* [REQUIRED ACTION]:
Only one portion of the data is to be written out: from the line bearing "See https://github.com/mattam82/Coq-Equations for" through the line bearing "This command will". Write it exactly as it appears.

= Beginning of Section =

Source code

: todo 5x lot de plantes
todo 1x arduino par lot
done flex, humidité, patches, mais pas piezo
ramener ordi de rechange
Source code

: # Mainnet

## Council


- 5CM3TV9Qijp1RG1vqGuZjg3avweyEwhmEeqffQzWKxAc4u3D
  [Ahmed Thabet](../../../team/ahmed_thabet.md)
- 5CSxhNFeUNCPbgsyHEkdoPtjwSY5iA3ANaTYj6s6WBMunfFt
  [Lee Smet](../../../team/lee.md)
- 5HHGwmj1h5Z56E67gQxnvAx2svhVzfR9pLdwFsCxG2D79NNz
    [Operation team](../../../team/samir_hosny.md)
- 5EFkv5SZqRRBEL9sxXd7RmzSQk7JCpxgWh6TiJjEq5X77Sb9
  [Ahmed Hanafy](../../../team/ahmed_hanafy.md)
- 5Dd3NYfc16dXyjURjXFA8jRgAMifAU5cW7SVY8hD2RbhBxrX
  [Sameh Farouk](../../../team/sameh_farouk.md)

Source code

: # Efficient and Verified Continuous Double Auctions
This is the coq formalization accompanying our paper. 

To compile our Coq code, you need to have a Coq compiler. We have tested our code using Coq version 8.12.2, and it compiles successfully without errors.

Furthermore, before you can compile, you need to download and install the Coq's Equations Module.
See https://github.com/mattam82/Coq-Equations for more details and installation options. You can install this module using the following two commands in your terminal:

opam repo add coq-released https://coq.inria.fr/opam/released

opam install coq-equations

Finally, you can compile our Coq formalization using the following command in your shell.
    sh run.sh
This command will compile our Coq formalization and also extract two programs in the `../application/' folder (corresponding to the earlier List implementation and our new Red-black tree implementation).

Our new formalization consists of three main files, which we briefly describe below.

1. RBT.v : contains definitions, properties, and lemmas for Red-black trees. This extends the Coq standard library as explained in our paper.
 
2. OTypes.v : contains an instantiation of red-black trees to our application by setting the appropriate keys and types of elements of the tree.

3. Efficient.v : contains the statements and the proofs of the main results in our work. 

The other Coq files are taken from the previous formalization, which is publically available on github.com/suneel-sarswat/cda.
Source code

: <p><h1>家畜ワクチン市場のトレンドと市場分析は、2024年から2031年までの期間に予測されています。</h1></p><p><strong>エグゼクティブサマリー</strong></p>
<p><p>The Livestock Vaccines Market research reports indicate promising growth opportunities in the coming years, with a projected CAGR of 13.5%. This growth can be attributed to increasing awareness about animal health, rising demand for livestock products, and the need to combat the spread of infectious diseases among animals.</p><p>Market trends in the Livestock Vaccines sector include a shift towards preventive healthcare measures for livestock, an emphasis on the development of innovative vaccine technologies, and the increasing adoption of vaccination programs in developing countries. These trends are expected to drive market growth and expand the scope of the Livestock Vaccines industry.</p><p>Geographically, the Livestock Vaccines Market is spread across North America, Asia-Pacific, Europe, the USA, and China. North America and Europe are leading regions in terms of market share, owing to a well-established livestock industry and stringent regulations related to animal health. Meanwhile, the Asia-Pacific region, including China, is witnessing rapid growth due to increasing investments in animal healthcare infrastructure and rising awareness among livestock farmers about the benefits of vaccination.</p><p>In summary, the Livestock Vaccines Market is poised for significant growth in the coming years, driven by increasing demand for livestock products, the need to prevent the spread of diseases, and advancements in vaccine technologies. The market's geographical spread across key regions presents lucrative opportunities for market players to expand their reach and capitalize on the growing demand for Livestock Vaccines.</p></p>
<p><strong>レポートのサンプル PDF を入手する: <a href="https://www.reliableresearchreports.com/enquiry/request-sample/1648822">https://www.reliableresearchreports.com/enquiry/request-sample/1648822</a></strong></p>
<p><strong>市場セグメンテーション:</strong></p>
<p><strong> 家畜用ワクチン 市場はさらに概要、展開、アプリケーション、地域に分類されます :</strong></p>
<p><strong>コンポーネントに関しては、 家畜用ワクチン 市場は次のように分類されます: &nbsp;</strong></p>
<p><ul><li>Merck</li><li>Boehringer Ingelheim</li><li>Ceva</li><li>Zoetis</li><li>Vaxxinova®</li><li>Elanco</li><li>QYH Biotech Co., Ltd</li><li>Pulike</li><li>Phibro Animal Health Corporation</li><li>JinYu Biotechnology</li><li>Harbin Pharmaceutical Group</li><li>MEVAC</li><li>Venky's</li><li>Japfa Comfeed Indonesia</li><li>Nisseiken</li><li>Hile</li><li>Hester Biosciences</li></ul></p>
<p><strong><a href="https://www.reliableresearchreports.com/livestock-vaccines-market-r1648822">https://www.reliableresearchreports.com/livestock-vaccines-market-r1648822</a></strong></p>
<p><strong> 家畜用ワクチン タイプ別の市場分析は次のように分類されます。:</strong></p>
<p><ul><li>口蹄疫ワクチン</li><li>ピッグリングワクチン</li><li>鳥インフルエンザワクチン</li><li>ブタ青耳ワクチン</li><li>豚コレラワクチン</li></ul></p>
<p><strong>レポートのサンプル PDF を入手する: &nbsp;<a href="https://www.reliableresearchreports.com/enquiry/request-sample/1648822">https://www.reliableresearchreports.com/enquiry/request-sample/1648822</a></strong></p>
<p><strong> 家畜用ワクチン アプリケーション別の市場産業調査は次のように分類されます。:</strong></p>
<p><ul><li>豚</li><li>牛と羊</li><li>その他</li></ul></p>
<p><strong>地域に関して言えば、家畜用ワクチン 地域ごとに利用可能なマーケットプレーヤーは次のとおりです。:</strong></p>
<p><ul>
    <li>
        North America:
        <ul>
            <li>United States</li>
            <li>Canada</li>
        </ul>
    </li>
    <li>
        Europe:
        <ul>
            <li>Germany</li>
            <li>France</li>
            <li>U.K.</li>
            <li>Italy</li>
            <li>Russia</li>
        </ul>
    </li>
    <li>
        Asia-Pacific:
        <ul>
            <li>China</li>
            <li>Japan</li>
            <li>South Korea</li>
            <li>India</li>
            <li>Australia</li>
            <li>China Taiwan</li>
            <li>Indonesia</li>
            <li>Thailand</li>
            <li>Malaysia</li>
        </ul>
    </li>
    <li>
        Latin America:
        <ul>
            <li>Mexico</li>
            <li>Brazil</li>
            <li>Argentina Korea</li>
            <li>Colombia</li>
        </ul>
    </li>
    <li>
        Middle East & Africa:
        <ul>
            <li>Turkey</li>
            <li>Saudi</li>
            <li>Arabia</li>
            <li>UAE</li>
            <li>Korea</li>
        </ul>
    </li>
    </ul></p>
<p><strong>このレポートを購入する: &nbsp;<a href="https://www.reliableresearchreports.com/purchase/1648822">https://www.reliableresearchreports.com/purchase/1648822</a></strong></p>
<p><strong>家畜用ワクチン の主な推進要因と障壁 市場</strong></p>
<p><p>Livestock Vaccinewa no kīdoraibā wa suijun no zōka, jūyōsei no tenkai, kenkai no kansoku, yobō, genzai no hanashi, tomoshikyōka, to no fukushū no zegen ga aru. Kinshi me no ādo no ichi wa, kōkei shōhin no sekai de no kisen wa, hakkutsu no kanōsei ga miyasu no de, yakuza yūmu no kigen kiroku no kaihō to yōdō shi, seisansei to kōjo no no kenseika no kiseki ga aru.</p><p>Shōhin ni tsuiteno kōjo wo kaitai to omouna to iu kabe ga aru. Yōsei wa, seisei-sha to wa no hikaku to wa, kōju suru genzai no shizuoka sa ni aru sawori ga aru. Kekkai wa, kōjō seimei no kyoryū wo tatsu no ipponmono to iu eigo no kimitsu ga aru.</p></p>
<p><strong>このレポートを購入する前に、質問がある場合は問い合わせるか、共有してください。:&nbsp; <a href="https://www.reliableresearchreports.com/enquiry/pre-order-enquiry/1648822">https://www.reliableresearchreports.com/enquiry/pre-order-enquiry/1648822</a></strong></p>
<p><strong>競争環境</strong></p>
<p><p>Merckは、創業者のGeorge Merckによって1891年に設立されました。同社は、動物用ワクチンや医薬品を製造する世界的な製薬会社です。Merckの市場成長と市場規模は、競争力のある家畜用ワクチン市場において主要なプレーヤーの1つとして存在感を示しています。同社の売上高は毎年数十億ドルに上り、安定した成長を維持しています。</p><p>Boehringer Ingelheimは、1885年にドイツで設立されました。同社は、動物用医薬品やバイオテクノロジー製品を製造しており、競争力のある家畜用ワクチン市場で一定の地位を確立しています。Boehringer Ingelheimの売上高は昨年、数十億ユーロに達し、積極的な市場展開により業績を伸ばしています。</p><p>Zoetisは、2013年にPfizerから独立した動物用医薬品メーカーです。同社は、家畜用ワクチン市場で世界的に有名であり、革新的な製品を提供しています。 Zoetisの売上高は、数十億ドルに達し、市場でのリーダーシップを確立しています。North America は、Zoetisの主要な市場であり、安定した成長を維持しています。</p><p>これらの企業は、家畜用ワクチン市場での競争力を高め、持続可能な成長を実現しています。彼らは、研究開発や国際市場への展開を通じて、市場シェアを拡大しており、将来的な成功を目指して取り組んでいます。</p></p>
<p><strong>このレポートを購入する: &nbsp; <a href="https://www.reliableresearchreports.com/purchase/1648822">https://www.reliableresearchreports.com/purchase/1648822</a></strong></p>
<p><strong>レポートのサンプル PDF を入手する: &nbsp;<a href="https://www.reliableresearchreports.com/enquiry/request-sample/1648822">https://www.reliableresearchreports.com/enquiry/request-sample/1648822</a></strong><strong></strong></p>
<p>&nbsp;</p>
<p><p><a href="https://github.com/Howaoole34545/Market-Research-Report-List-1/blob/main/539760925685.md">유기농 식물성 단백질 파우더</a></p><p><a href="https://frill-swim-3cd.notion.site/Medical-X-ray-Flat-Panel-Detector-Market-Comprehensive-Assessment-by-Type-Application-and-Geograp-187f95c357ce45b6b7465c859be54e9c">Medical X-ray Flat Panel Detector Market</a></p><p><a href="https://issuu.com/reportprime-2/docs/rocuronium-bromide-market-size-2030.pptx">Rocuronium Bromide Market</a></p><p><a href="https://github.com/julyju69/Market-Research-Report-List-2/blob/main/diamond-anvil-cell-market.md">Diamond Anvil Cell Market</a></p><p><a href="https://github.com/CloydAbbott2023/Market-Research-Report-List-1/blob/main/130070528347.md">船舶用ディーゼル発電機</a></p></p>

= End of Section =

* [RESPONSE AREA]:
See https://github.com/mattam82/Coq-Equations for more details and installation options. You can install this module using the following two commands in your terminal:

opam repo add coq-released https://coq.inria.fr/opam/released

opam install coq-equations

Finally, you can compile our Coq formalization using the following command in your shell.
    sh run.sh
This command will compile our Coq formalization and also extract two programs in the `../application/' folder (corresponding to the earlier List implementation and our new Red-black tree implementation).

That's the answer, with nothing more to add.